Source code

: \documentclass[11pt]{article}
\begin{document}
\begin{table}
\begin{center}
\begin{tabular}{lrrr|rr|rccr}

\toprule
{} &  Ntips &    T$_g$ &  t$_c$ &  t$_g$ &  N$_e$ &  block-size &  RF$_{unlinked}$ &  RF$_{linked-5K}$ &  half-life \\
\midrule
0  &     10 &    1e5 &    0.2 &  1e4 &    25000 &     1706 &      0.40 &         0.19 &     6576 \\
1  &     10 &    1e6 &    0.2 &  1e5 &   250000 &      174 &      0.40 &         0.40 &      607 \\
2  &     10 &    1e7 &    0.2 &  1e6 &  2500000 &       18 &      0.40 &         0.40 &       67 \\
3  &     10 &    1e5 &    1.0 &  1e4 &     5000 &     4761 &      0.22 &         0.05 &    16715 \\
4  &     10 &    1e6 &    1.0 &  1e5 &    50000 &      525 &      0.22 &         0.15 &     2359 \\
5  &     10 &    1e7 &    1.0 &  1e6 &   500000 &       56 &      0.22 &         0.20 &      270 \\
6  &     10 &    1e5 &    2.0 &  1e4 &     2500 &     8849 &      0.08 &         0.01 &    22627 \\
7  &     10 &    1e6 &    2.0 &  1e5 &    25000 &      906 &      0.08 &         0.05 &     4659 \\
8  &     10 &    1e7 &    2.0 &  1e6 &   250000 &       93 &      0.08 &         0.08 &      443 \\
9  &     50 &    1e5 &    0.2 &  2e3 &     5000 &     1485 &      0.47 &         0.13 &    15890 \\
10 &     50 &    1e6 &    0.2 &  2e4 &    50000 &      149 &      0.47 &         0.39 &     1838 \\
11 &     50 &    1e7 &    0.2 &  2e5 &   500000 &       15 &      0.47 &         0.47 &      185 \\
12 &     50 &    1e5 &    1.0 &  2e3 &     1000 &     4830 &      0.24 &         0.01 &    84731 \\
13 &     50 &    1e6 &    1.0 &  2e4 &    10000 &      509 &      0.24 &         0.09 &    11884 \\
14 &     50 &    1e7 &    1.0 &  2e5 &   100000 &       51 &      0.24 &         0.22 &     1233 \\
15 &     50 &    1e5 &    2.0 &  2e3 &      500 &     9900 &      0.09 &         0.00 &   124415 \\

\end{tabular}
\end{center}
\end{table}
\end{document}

# TASK DIRECTIONS:
Please go through the listing and return each line that has "tabular" in it.

# RESULT OF THE EXERCISE:
\begin{tabular}{lrrr|rr|rccr}
\end{tabular}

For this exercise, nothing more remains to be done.